··· Record extracts

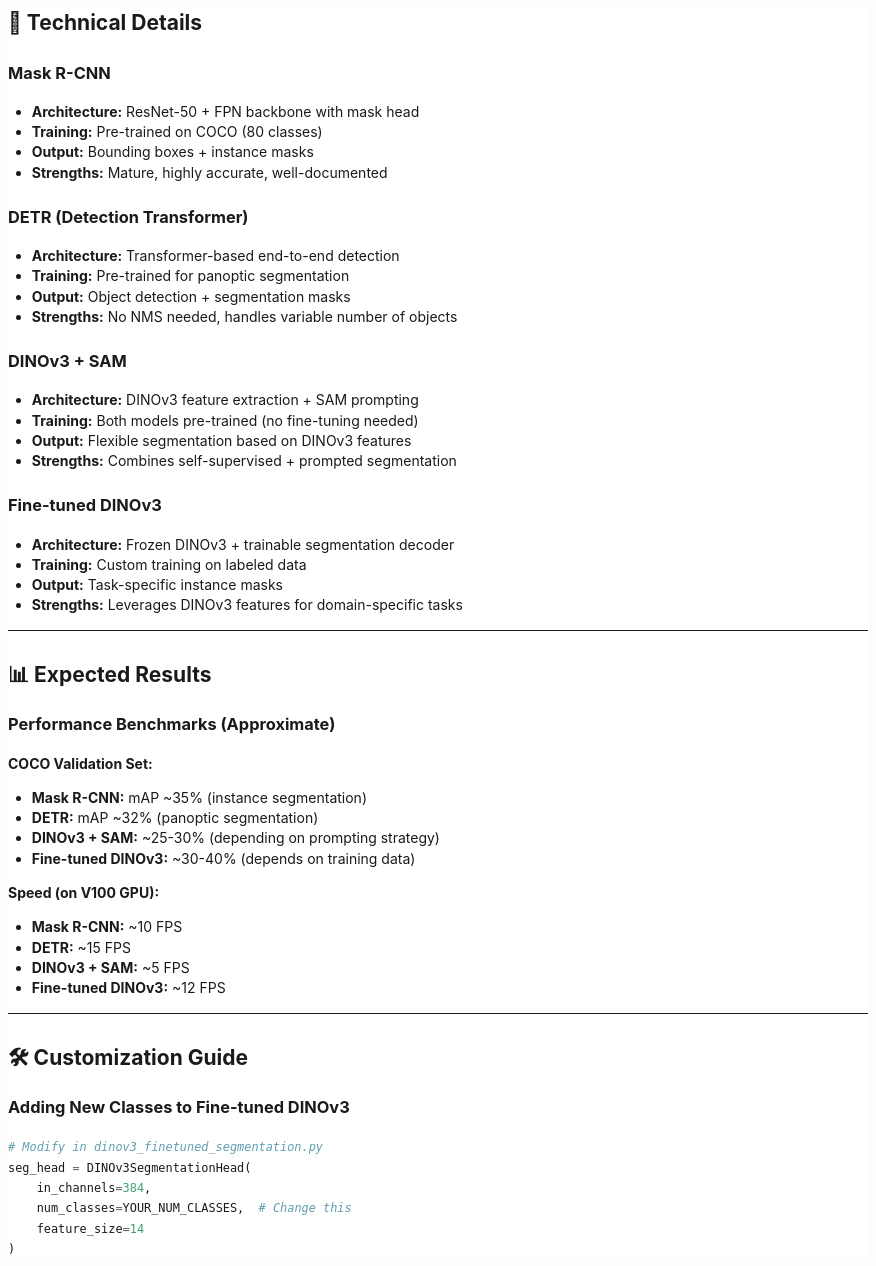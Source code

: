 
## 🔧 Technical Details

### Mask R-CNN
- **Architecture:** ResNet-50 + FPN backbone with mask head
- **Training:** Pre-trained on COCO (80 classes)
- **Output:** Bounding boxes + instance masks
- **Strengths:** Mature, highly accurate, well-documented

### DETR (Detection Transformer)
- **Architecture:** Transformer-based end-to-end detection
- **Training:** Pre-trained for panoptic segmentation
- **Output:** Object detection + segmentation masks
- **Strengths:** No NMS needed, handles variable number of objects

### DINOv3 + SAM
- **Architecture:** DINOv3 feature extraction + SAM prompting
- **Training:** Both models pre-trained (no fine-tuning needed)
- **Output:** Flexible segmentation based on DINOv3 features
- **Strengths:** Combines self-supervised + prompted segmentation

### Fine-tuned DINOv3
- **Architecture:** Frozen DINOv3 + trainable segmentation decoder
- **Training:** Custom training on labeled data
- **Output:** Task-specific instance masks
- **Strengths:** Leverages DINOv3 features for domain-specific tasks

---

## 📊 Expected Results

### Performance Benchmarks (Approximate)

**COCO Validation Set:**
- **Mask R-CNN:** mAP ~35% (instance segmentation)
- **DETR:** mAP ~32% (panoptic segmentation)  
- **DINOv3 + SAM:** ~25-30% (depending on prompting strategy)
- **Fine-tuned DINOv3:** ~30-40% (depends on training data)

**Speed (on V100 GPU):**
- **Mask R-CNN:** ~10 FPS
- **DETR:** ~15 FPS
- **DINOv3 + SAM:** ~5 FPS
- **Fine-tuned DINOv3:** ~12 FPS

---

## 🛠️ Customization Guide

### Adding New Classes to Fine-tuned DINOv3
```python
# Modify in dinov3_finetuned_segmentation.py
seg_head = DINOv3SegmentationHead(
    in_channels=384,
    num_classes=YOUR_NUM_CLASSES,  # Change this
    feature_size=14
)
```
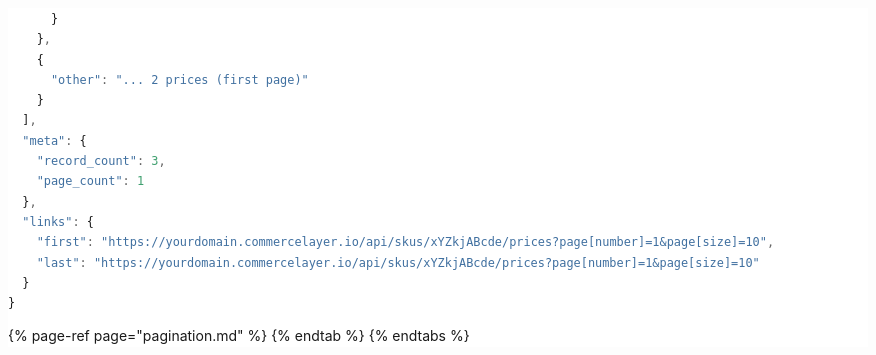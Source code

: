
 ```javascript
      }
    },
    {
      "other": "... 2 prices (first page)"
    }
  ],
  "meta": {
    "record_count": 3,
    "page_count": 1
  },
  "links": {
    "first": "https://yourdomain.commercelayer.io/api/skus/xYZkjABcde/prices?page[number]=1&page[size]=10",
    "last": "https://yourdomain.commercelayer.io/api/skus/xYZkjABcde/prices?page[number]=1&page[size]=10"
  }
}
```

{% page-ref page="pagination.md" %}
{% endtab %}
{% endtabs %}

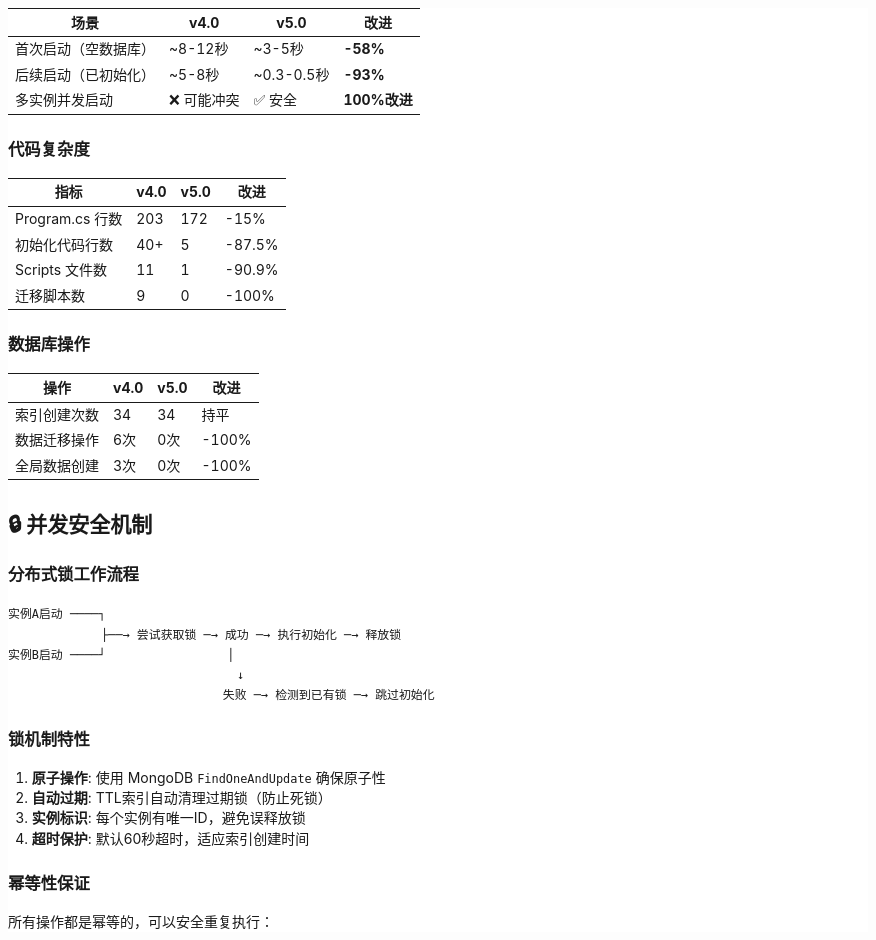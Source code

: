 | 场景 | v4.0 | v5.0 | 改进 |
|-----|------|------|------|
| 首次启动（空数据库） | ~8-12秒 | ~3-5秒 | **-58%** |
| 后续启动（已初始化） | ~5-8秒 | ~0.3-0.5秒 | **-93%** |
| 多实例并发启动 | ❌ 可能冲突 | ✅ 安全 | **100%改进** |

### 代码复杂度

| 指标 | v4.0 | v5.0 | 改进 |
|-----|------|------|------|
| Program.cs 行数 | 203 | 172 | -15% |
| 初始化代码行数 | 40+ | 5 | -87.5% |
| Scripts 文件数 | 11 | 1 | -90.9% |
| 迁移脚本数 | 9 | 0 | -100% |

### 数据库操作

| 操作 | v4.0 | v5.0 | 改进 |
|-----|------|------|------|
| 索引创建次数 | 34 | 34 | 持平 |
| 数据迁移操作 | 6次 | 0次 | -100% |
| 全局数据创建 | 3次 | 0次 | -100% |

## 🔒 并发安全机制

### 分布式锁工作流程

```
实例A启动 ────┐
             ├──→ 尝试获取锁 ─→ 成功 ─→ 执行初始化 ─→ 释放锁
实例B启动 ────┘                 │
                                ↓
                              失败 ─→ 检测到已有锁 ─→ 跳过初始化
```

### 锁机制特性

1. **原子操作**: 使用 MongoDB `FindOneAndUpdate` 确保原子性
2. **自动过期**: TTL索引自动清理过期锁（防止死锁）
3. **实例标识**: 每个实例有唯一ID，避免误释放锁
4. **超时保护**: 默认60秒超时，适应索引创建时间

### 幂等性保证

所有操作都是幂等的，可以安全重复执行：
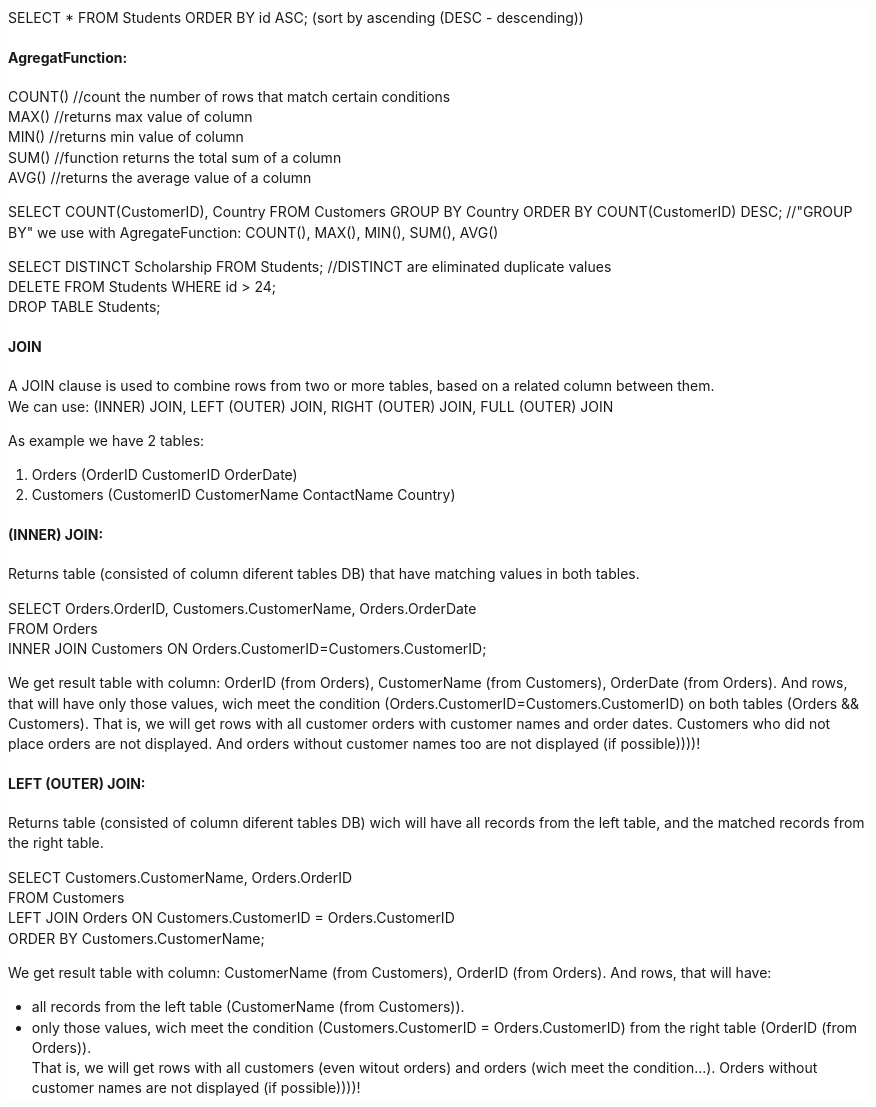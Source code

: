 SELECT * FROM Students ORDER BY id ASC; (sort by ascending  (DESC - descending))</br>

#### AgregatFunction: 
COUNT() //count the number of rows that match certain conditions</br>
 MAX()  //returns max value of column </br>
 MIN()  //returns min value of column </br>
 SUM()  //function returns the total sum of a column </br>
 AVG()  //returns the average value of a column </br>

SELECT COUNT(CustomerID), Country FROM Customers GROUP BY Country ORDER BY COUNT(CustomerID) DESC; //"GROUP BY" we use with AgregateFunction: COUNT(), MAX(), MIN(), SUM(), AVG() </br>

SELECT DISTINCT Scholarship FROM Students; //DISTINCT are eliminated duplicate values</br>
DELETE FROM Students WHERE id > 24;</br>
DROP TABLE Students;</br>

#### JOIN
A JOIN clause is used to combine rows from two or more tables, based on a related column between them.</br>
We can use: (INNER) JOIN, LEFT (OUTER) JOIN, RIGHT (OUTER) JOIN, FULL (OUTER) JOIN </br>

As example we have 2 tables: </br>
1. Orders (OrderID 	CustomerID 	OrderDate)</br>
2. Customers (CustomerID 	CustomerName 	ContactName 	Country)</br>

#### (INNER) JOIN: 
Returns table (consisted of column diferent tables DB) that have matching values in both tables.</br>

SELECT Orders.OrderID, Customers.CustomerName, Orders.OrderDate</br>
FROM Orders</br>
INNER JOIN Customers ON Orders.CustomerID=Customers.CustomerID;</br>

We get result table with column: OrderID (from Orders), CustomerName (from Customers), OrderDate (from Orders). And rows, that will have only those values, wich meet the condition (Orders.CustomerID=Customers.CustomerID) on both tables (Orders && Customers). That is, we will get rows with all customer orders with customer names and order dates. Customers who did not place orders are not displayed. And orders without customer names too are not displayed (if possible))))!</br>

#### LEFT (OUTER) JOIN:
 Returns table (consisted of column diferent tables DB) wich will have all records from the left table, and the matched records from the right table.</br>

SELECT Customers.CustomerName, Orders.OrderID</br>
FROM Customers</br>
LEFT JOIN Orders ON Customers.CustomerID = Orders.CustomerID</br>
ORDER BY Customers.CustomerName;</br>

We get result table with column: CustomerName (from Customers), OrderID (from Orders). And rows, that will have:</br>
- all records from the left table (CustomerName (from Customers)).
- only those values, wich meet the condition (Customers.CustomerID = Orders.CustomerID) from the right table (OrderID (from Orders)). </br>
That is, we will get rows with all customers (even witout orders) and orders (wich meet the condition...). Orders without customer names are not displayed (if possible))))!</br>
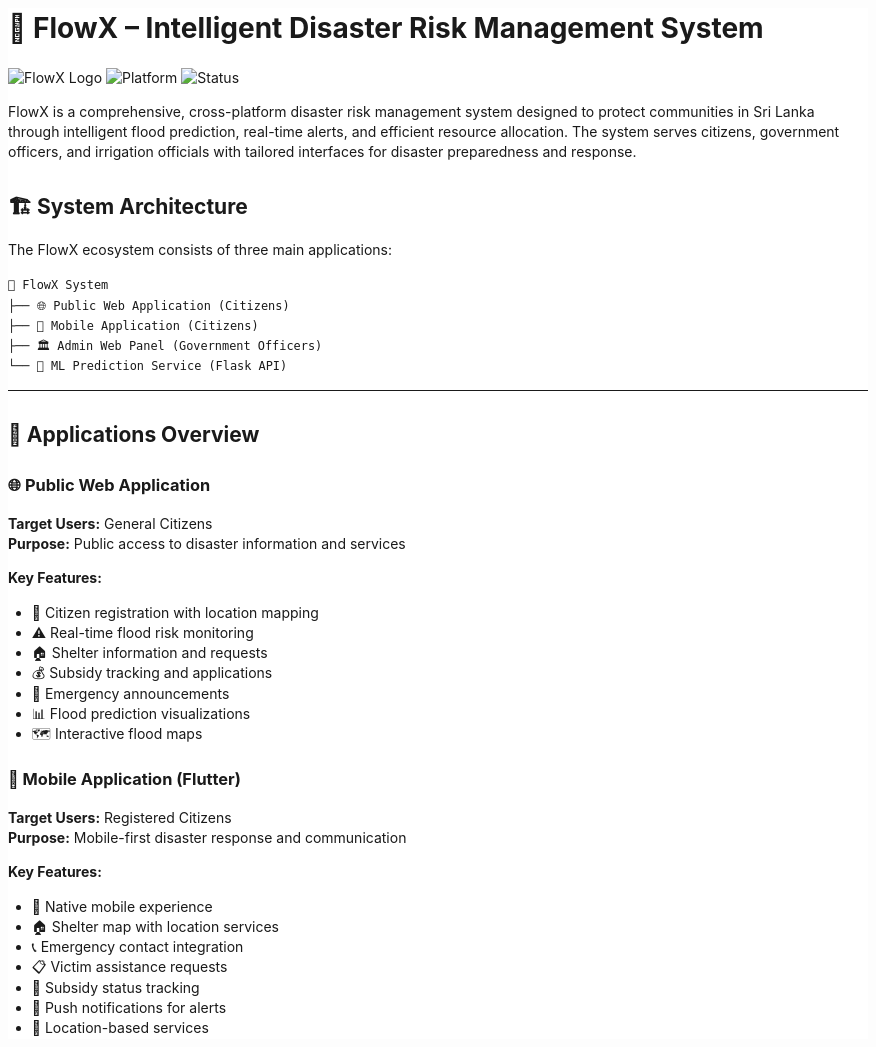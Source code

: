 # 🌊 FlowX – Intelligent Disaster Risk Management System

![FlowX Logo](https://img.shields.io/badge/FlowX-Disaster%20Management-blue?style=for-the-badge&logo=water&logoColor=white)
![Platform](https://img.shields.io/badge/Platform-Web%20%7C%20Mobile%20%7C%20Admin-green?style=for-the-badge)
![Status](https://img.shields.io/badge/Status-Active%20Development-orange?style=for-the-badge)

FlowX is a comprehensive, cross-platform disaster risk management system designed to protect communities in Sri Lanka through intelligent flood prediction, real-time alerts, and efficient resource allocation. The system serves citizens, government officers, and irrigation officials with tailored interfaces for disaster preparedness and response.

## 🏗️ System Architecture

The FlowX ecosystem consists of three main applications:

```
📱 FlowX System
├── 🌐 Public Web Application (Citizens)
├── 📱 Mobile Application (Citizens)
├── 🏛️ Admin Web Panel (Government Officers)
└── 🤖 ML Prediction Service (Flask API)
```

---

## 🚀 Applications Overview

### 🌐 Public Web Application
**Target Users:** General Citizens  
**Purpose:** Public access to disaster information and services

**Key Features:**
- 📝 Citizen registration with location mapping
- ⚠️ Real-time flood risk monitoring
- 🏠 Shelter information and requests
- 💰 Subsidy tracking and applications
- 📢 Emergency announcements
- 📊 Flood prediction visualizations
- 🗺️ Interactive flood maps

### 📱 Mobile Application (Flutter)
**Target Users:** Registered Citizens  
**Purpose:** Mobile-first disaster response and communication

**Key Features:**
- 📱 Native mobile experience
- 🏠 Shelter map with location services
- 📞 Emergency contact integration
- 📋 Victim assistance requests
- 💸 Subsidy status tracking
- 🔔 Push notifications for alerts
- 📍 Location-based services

······

Work instruction:
From the first line through the line with "### DETR (Detection Transformer)", output those lines of the entries above exactly, and nothing else, with the pictures left out.

Written solution:
Source code

: 
## 🔧 Technical Details

### Mask R-CNN
- **Architecture:** ResNet-50 + FPN backbone with mask head
- **Training:** Pre-trained on COCO (80 classes)
- **Output:** Bounding boxes + instance masks
- **Strengths:** Mature, highly accurate, well-documented

### DETR (Detection Transformer)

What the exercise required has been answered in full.